» **Your objective**: Report each line of the data that includes the word "OAuth".
(Information provided Opens)
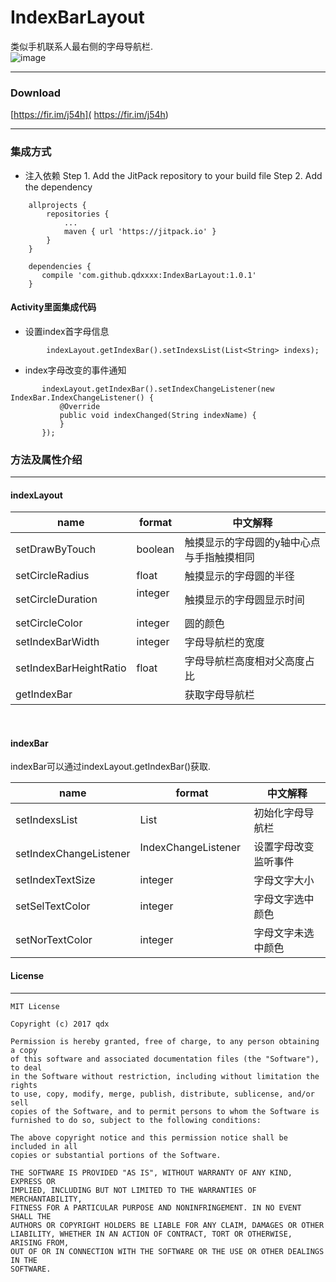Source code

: # IndexBarLayout
类似手机联系人最右侧的字母导航栏.
<br/>
 ![image](https://github.com/qdxxxx/IndexBarLayout/blob/master/appGif/GIF.gif)
 

 
 ---
 ### Download
 [https://fir.im/j54h]( https://fir.im/j54h)

 ---
### 集成方式

 - 注入依赖
 Step 1. Add the JitPack repository to your build file
 Step 2. Add the dependency
```
	allprojects {
		repositories {
			...
			maven { url 'https://jitpack.io' }
		}
	}
```
```
	dependencies {
 	   compile 'com.github.qdxxxx:IndexBarLayout:1.0.1'
	}
```

#### Activity里面集成代码
 - 设置index首字母信息
```
        indexLayout.getIndexBar().setIndexsList(List<String> indexs);
```

 - index字母改变的事件通知
 ```
        indexLayout.getIndexBar().setIndexChangeListener(new IndexBar.IndexChangeListener() {
            @Override
            public void indexChanged(String indexName) {
            }
        });
 ```
 


 
### 方法及属性介绍
---

#### indexLayout

name                   | format         |中文解释
----                   |------          |----
setDrawByTouch         | boolean  	|触摸显示的字母圆的y轴中心点与手指触摸相同
setCircleRadius        | float    	|触摸显示的字母圆的半径
setCircleDuration      | integer   	|触摸显示的字母圆显示时间
setCircleColor         | integer	|圆的颜色
setIndexBarWidth       | integer 	|字母导航栏的宽度
setIndexBarHeightRatio | float          |字母导航栏高度相对父高度占比
getIndexBar	       |                |获取字母导航栏

<br/>

#### indexBar

indexBar可以通过indexLayout.getIndexBar()获取.

name                   | format               |中文解释
----                   |------                |----
setIndexsList          | List                 |初始化字母导航栏
setIndexChangeListener | IndexChangeListener  |设置字母改变监听事件
setIndexTextSize       | integer	      |字母文字大小
setSelTextColor        | integer 	      |字母文字选中颜色
setNorTextColor        | integer  	      |字母文字未选中颜色

####  License
---

```
MIT License

Copyright (c) 2017 qdx

Permission is hereby granted, free of charge, to any person obtaining a copy
of this software and associated documentation files (the "Software"), to deal
in the Software without restriction, including without limitation the rights
to use, copy, modify, merge, publish, distribute, sublicense, and/or sell
copies of the Software, and to permit persons to whom the Software is
furnished to do so, subject to the following conditions:

The above copyright notice and this permission notice shall be included in all
copies or substantial portions of the Software.

THE SOFTWARE IS PROVIDED "AS IS", WITHOUT WARRANTY OF ANY KIND, EXPRESS OR
IMPLIED, INCLUDING BUT NOT LIMITED TO THE WARRANTIES OF MERCHANTABILITY,
FITNESS FOR A PARTICULAR PURPOSE AND NONINFRINGEMENT. IN NO EVENT SHALL THE
AUTHORS OR COPYRIGHT HOLDERS BE LIABLE FOR ANY CLAIM, DAMAGES OR OTHER
LIABILITY, WHETHER IN AN ACTION OF CONTRACT, TORT OR OTHERWISE, ARISING FROM,
OUT OF OR IN CONNECTION WITH THE SOFTWARE OR THE USE OR OTHER DEALINGS IN THE
SOFTWARE.
```
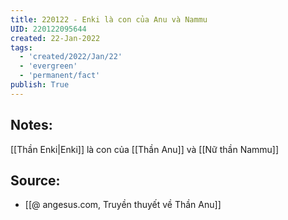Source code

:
```yaml
---
title: 220122 - Enki là con của Anu và Nammu
UID: 220122095644
created: 22-Jan-2022
tags:
  - 'created/2022/Jan/22'
  - 'evergreen'
  - 'permanent/fact'
publish: True
---
```

## Notes:
[[Thần Enki|Enki]] là con của [[Thần Anu]] và [[Nữ thần Nammu]]

## Source:
- [[@ angesus.com, Truyền thuyết về Thần Anu]]

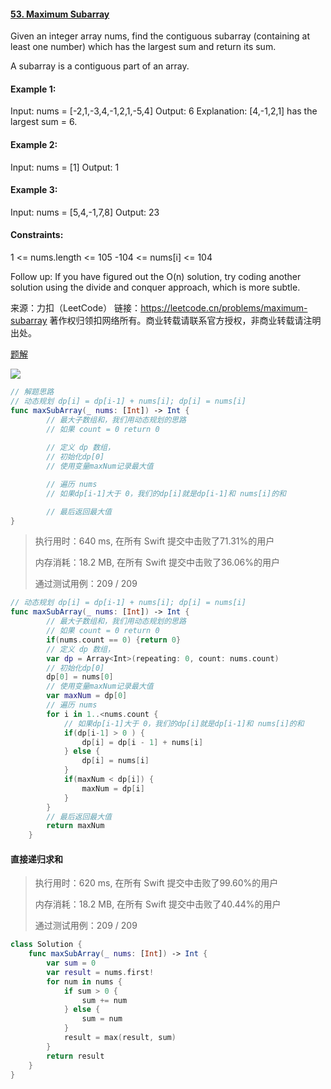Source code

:#### [53. Maximum Subarray](https://leetcode.cn/problems/maximum-subarray/)



Given an integer array nums, find the contiguous subarray (containing at least one number) which has the largest sum and return its sum.

A subarray is a contiguous part of an array.

#### Example 1:

Input: nums = [-2,1,-3,4,-1,2,1,-5,4]
Output: 6
Explanation: [4,-1,2,1] has the largest sum = 6.

#### Example 2:

Input: nums = [1]
Output: 1

#### Example 3:

Input: nums = [5,4,-1,7,8]
Output: 23

#### Constraints:

1 <= nums.length <= 105
-104 <= nums[i] <= 104

 

Follow up: If you have figured out the O(n) solution, try coding another solution using the divide and conquer approach, which is more subtle.



来源：力扣（LeetCode）
链接：https://leetcode.cn/problems/maximum-subarray
著作权归领扣网络所有。商业转载请联系官方授权，非商业转载请注明出处。


[题解](https://leetcode.cn/problems/maximum-subarray/solution/dong-tai-gui-hua-fen-zhi-fa-python-dai-ma-java-dai/)

![](https://tva1.sinaimg.cn/large/e6c9d24ely1h2jt3s7ihhj20u00zjgqb.jpg)

```swift
// 解题思路
// 动态规划 dp[i] = dp[i-1] + nums[i]; dp[i] = nums[i]
func maxSubArray(_ nums: [Int]) -> Int {
        // 最大子数组和，我们用动态规划的思路
        // 如果 count = 0 return 0
  
        // 定义 dp 数组，
        // 初始化dp[0]
        // 使用变量maxNum记录最大值

        // 遍历 nums
        // 如果dp[i-1]大于 0，我们的dp[i]就是dp[i-1]和 nums[i]的和

        // 最后返回最大值
}
```

> 执行用时：640 ms, 在所有 Swift 提交中击败了71.31%的用户
>
> 内存消耗：18.2 MB, 在所有 Swift 提交中击败了36.06%的用户
>
> 通过测试用例：209 / 209

```swift
// 动态规划 dp[i] = dp[i-1] + nums[i]; dp[i] = nums[i]
func maxSubArray(_ nums: [Int]) -> Int {
        // 最大子数组和，我们用动态规划的思路
        // 如果 count = 0 return 0
        if(nums.count == 0) {return 0}
        // 定义 dp 数组，
        var dp = Array<Int>(repeating: 0, count: nums.count)
        // 初始化dp[0]
        dp[0] = nums[0]
        // 使用变量maxNum记录最大值
        var maxNum = dp[0]
        // 遍历 nums
        for i in 1..<nums.count {
            // 如果dp[i-1]大于 0，我们的dp[i]就是dp[i-1]和 nums[i]的和
            if(dp[i-1] > 0 ) {
                dp[i] = dp[i - 1] + nums[i]
            } else {
                dp[i] = nums[i]
            }
            if(maxNum < dp[i]) {
                maxNum = dp[i]
            }
        }
        // 最后返回最大值
        return maxNum
    }
```



#### 直接递归求和

> 执行用时：620 ms, 在所有 Swift 提交中击败了99.60%的用户
>
> 内存消耗：18.2 MB, 在所有 Swift 提交中击败了40.44%的用户
>
> 通过测试用例：209 / 209

```swift
class Solution {
    func maxSubArray(_ nums: [Int]) -> Int {
        var sum = 0
        var result = nums.first!
        for num in nums {
            if sum > 0 {
                sum += num
            } else {
                sum = num
            }
            result = max(result, sum)
        }
        return result
    }
}
```



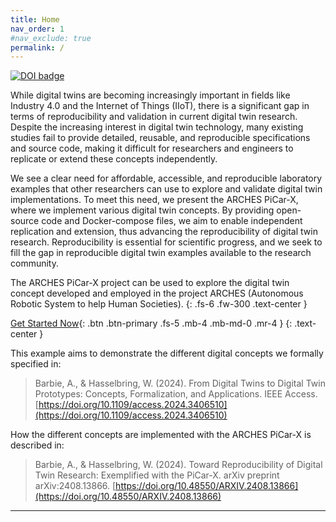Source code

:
 ```yaml
---
title: Home
nav_order: 1
#nav_exclude: true
permalink: /
---
```


<a style="border-width:0" href="https://doi.org/10.21105/joss.07179">
  <img src="https://joss.theoj.org/papers/10.21105/joss.07179/status.svg" alt="DOI badge" >
</a>

While digital twins are becoming increasingly important in fields like Industry 4.0 and the Internet of Things (IIoT), there is a significant gap in terms of reproducibility and validation in current digital twin research.
Despite the increasing interest in digital twin technology, many existing studies fail to provide detailed, reusable, and reproducible specifications and source code, making it difficult for researchers and engineers to replicate or extend these concepts independently.

We see a clear need for affordable, accessible, and reproducible laboratory examples that other researchers can use to explore and validate digital twin implementations. To meet this need, we present the ARCHES PiCar-X, where we implement various digital twin concepts. By providing open-source code and Docker-compose files, we aim to enable independent replication and extension, thus advancing the reproducibility of digital twin research. Reproducibility is essential for scientific progress, and we seek to fill the gap in reproducible digital twin examples available to the research community.

The ARCHES PiCar-X project can be used to explore the digital twin concept developed and employed in the project ARCHES (Autonomous Robotic System to help Human Societies). 
{: .fs-6 .fw-300 .text-center } 

[Get Started Now](https://cau-se.github.io/ARCHES-PiCar-X/getting_started.html){: .btn .btn-primary .fs-5 .mb-4 .mb-md-0 .mr-4 }
{: .text-center }

This example aims to demonstrate the different digital concepts we formally specified in:

>Barbie, A., & Hasselbring, W. (2024). From Digital Twins to Digital Twin Prototypes: Concepts, Formalization, and Applications. IEEE Access. [https://doi.org/10.1109/access.2024.3406510](https://doi.org/10.1109/access.2024.3406510)

How the different concepts are implemented with the ARCHES PiCar-X is described in:

>Barbie, A., & Hasselbring, W. (2024). Toward Reproducibility of Digital Twin Research: Exemplified with the PiCar-X. arXiv preprint arXiv:2408.13866. [https://doi.org/10.48550/ARXIV.2408.13866](https://doi.org/10.48550/ARXIV.2408.13866)

---
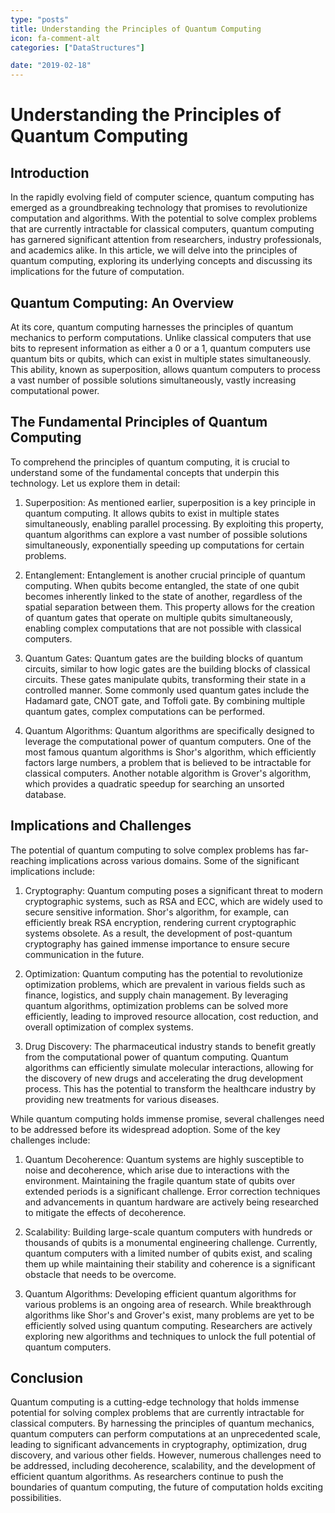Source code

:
 ```yaml
---
type: "posts"
title: Understanding the Principles of Quantum Computing
icon: fa-comment-alt
categories: ["DataStructures"]

date: "2019-02-18"
---
```




# Understanding the Principles of Quantum Computing

## Introduction

In the rapidly evolving field of computer science, quantum computing has emerged as a groundbreaking technology that promises to revolutionize computation and algorithms. With the potential to solve complex problems that are currently intractable for classical computers, quantum computing has garnered significant attention from researchers, industry professionals, and academics alike. In this article, we will delve into the principles of quantum computing, exploring its underlying concepts and discussing its implications for the future of computation.

## Quantum Computing: An Overview

At its core, quantum computing harnesses the principles of quantum mechanics to perform computations. Unlike classical computers that use bits to represent information as either a 0 or a 1, quantum computers use quantum bits or qubits, which can exist in multiple states simultaneously. This ability, known as superposition, allows quantum computers to process a vast number of possible solutions simultaneously, vastly increasing computational power.

## The Fundamental Principles of Quantum Computing

To comprehend the principles of quantum computing, it is crucial to understand some of the fundamental concepts that underpin this technology. Let us explore them in detail:

1. Superposition: As mentioned earlier, superposition is a key principle in quantum computing. It allows qubits to exist in multiple states simultaneously, enabling parallel processing. By exploiting this property, quantum algorithms can explore a vast number of possible solutions simultaneously, exponentially speeding up computations for certain problems.

2. Entanglement: Entanglement is another crucial principle of quantum computing. When qubits become entangled, the state of one qubit becomes inherently linked to the state of another, regardless of the spatial separation between them. This property allows for the creation of quantum gates that operate on multiple qubits simultaneously, enabling complex computations that are not possible with classical computers.

3. Quantum Gates: Quantum gates are the building blocks of quantum circuits, similar to how logic gates are the building blocks of classical circuits. These gates manipulate qubits, transforming their state in a controlled manner. Some commonly used quantum gates include the Hadamard gate, CNOT gate, and Toffoli gate. By combining multiple quantum gates, complex computations can be performed.

4. Quantum Algorithms: Quantum algorithms are specifically designed to leverage the computational power of quantum computers. One of the most famous quantum algorithms is Shor's algorithm, which efficiently factors large numbers, a problem that is believed to be intractable for classical computers. Another notable algorithm is Grover's algorithm, which provides a quadratic speedup for searching an unsorted database.

## Implications and Challenges

The potential of quantum computing to solve complex problems has far-reaching implications across various domains. Some of the significant implications include:

1. Cryptography: Quantum computing poses a significant threat to modern cryptographic systems, such as RSA and ECC, which are widely used to secure sensitive information. Shor's algorithm, for example, can efficiently break RSA encryption, rendering current cryptographic systems obsolete. As a result, the development of post-quantum cryptography has gained immense importance to ensure secure communication in the future.

2. Optimization: Quantum computing has the potential to revolutionize optimization problems, which are prevalent in various fields such as finance, logistics, and supply chain management. By leveraging quantum algorithms, optimization problems can be solved more efficiently, leading to improved resource allocation, cost reduction, and overall optimization of complex systems.

3. Drug Discovery: The pharmaceutical industry stands to benefit greatly from the computational power of quantum computing. Quantum algorithms can efficiently simulate molecular interactions, allowing for the discovery of new drugs and accelerating the drug development process. This has the potential to transform the healthcare industry by providing new treatments for various diseases.

While quantum computing holds immense promise, several challenges need to be addressed before its widespread adoption. Some of the key challenges include:

1. Quantum Decoherence: Quantum systems are highly susceptible to noise and decoherence, which arise due to interactions with the environment. Maintaining the fragile quantum state of qubits over extended periods is a significant challenge. Error correction techniques and advancements in quantum hardware are actively being researched to mitigate the effects of decoherence.

2. Scalability: Building large-scale quantum computers with hundreds or thousands of qubits is a monumental engineering challenge. Currently, quantum computers with a limited number of qubits exist, and scaling them up while maintaining their stability and coherence is a significant obstacle that needs to be overcome.

3. Quantum Algorithms: Developing efficient quantum algorithms for various problems is an ongoing area of research. While breakthrough algorithms like Shor's and Grover's exist, many problems are yet to be efficiently solved using quantum computing. Researchers are actively exploring new algorithms and techniques to unlock the full potential of quantum computers.

## Conclusion

Quantum computing is a cutting-edge technology that holds immense potential for solving complex problems that are currently intractable for classical computers. By harnessing the principles of quantum mechanics, quantum computers can perform computations at an unprecedented scale, leading to significant advancements in cryptography, optimization, drug discovery, and various other fields. However, numerous challenges need to be addressed, including decoherence, scalability, and the development of efficient quantum algorithms. As researchers continue to push the boundaries of quantum computing, the future of computation holds exciting possibilities.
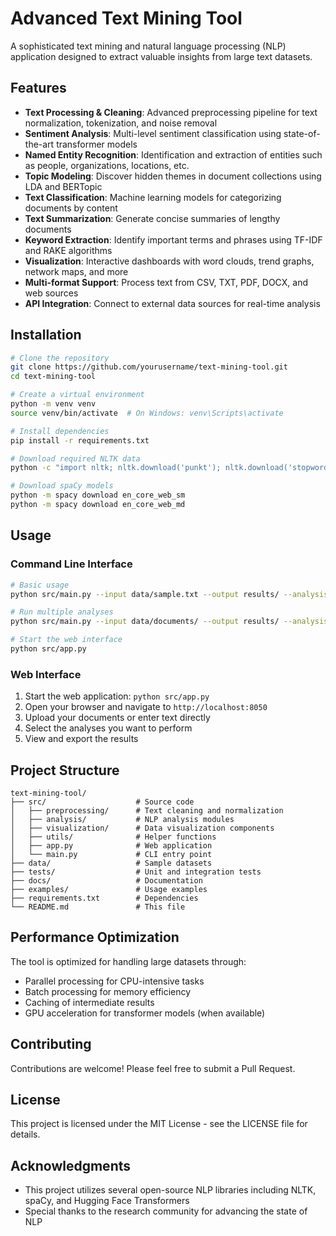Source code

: # Advanced Text Mining Tool

A sophisticated text mining and natural language processing (NLP) application designed to extract valuable insights from large text datasets.

## Features

- **Text Processing & Cleaning**: Advanced preprocessing pipeline for text normalization, tokenization, and noise removal
- **Sentiment Analysis**: Multi-level sentiment classification using state-of-the-art transformer models
- **Named Entity Recognition**: Identification and extraction of entities such as people, organizations, locations, etc.
- **Topic Modeling**: Discover hidden themes in document collections using LDA and BERTopic
- **Text Classification**: Machine learning models for categorizing documents by content
- **Text Summarization**: Generate concise summaries of lengthy documents
- **Keyword Extraction**: Identify important terms and phrases using TF-IDF and RAKE algorithms
- **Visualization**: Interactive dashboards with word clouds, trend graphs, network maps, and more
- **Multi-format Support**: Process text from CSV, TXT, PDF, DOCX, and web sources
- **API Integration**: Connect to external data sources for real-time analysis

## Installation

```bash
# Clone the repository
git clone https://github.com/yourusername/text-mining-tool.git
cd text-mining-tool

# Create a virtual environment
python -m venv venv
source venv/bin/activate  # On Windows: venv\Scripts\activate

# Install dependencies
pip install -r requirements.txt

# Download required NLTK data
python -c "import nltk; nltk.download('punkt'); nltk.download('stopwords'); nltk.download('wordnet')"

# Download spaCy models
python -m spacy download en_core_web_sm
python -m spacy download en_core_web_md
```

## Usage

### Command Line Interface

```bash
# Basic usage
python src/main.py --input data/sample.txt --output results/ --analysis sentiment

# Run multiple analyses
python src/main.py --input data/documents/ --output results/ --analysis sentiment,ner,topics

# Start the web interface
python src/app.py
```

### Web Interface

1. Start the web application: `python src/app.py`
2. Open your browser and navigate to `http://localhost:8050`
3. Upload your documents or enter text directly
4. Select the analyses you want to perform
5. View and export the results

## Project Structure

```
text-mining-tool/
├── src/                    # Source code
│   ├── preprocessing/      # Text cleaning and normalization
│   ├── analysis/           # NLP analysis modules
│   ├── visualization/      # Data visualization components
│   ├── utils/              # Helper functions
│   ├── app.py              # Web application
│   └── main.py             # CLI entry point
├── data/                   # Sample datasets
├── tests/                  # Unit and integration tests
├── docs/                   # Documentation
├── examples/               # Usage examples
├── requirements.txt        # Dependencies
└── README.md               # This file
```

## Performance Optimization

The tool is optimized for handling large datasets through:
- Parallel processing for CPU-intensive tasks
- Batch processing for memory efficiency
- Caching of intermediate results
- GPU acceleration for transformer models (when available)

## Contributing

Contributions are welcome! Please feel free to submit a Pull Request.

## License

This project is licensed under the MIT License - see the LICENSE file for details.

## Acknowledgments

- This project utilizes several open-source NLP libraries including NLTK, spaCy, and Hugging Face Transformers
- Special thanks to the research community for advancing the state of NLP 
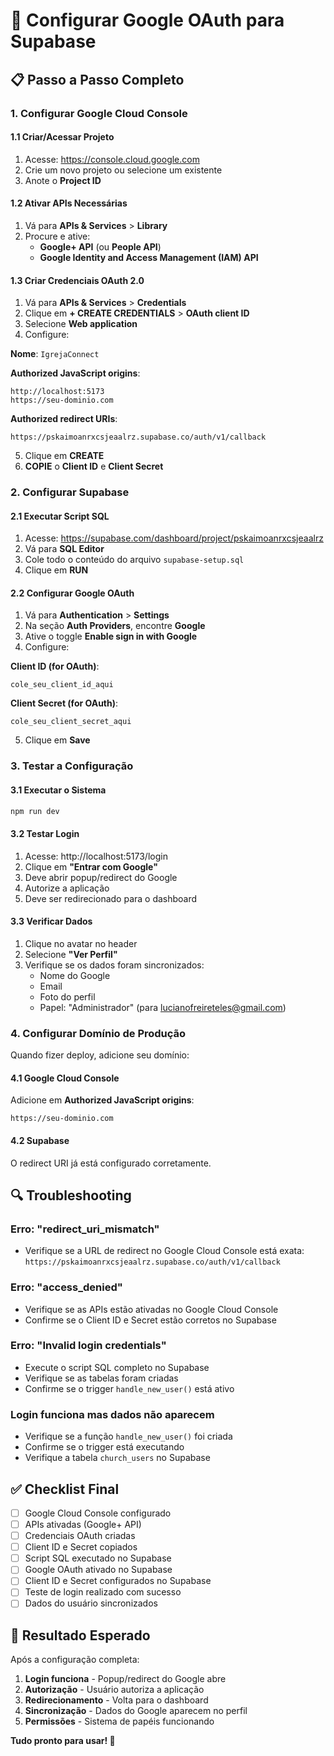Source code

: # 🔐 Configurar Google OAuth para Supabase

## 📋 Passo a Passo Completo

### 1. Configurar Google Cloud Console

#### 1.1 Criar/Acessar Projeto
1. Acesse: https://console.cloud.google.com
2. Crie um novo projeto ou selecione um existente
3. Anote o **Project ID**

#### 1.2 Ativar APIs Necessárias
1. Vá para **APIs & Services** > **Library**
2. Procure e ative:
   - **Google+ API** (ou **People API**)
   - **Google Identity and Access Management (IAM) API**

#### 1.3 Criar Credenciais OAuth 2.0
1. Vá para **APIs & Services** > **Credentials**
2. Clique em **+ CREATE CREDENTIALS** > **OAuth client ID**
3. Selecione **Web application**
4. Configure:

**Nome**: `IgrejaConnect`

**Authorized JavaScript origins**:
```
http://localhost:5173
https://seu-dominio.com
```

**Authorized redirect URIs**:
```
https://pskaimoanrxcsjeaalrz.supabase.co/auth/v1/callback
```

5. Clique em **CREATE**
6. **COPIE** o **Client ID** e **Client Secret**

### 2. Configurar Supabase

#### 2.1 Executar Script SQL
1. Acesse: https://supabase.com/dashboard/project/pskaimoanrxcsjeaalrz
2. Vá para **SQL Editor**
3. Cole todo o conteúdo do arquivo `supabase-setup.sql`
4. Clique em **RUN**

#### 2.2 Configurar Google OAuth
1. Vá para **Authentication** > **Settings**
2. Na seção **Auth Providers**, encontre **Google**
3. Ative o toggle **Enable sign in with Google**
4. Configure:

**Client ID (for OAuth)**:
```
cole_seu_client_id_aqui
```

**Client Secret (for OAuth)**:
```
cole_seu_client_secret_aqui
```

5. Clique em **Save**

### 3. Testar a Configuração

#### 3.1 Executar o Sistema
```bash
npm run dev
```

#### 3.2 Testar Login
1. Acesse: http://localhost:5173/login
2. Clique em **"Entrar com Google"**
3. Deve abrir popup/redirect do Google
4. Autorize a aplicação
5. Deve ser redirecionado para o dashboard

#### 3.3 Verificar Dados
1. Clique no avatar no header
2. Selecione **"Ver Perfil"**
3. Verifique se os dados foram sincronizados:
   - Nome do Google
   - Email
   - Foto do perfil
   - Papel: "Administrador" (para lucianofreireteles@gmail.com)

### 4. Configurar Domínio de Produção

Quando fizer deploy, adicione seu domínio:

#### 4.1 Google Cloud Console
Adicione em **Authorized JavaScript origins**:
```
https://seu-dominio.com
```

#### 4.2 Supabase
O redirect URI já está configurado corretamente.

## 🔍 Troubleshooting

### Erro: "redirect_uri_mismatch"
- Verifique se a URL de redirect no Google Cloud Console está exata:
  `https://pskaimoanrxcsjeaalrz.supabase.co/auth/v1/callback`

### Erro: "access_denied"
- Verifique se as APIs estão ativadas no Google Cloud Console
- Confirme se o Client ID e Secret estão corretos no Supabase

### Erro: "Invalid login credentials"
- Execute o script SQL completo no Supabase
- Verifique se as tabelas foram criadas
- Confirme se o trigger `handle_new_user()` está ativo

### Login funciona mas dados não aparecem
- Verifique se a função `handle_new_user()` foi criada
- Confirme se o trigger está executando
- Verifique a tabela `church_users` no Supabase

## ✅ Checklist Final

- [ ] Google Cloud Console configurado
- [ ] APIs ativadas (Google+ API)
- [ ] Credenciais OAuth criadas
- [ ] Client ID e Secret copiados
- [ ] Script SQL executado no Supabase
- [ ] Google OAuth ativado no Supabase
- [ ] Client ID e Secret configurados no Supabase
- [ ] Teste de login realizado com sucesso
- [ ] Dados do usuário sincronizados

## 🎉 Resultado Esperado

Após a configuração completa:

1. **Login funciona** - Popup/redirect do Google abre
2. **Autorização** - Usuário autoriza a aplicação
3. **Redirecionamento** - Volta para o dashboard
4. **Sincronização** - Dados do Google aparecem no perfil
5. **Permissões** - Sistema de papéis funcionando

**Tudo pronto para usar! 🚀**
(Information provided Closes)
» **Completed task**:
: # 🔐 Configurar Google OAuth para Supabase
#### 1.3 Criar Credenciais OAuth 2.0
2. Clique em **+ CREATE CREDENTIALS** > **OAuth client ID**
#### 2.2 Configurar Google OAuth
**Client ID (for OAuth)**:
**Client Secret (for OAuth)**:
- [ ] Credenciais OAuth criadas
- [ ] Google OAuth ativado no Supabase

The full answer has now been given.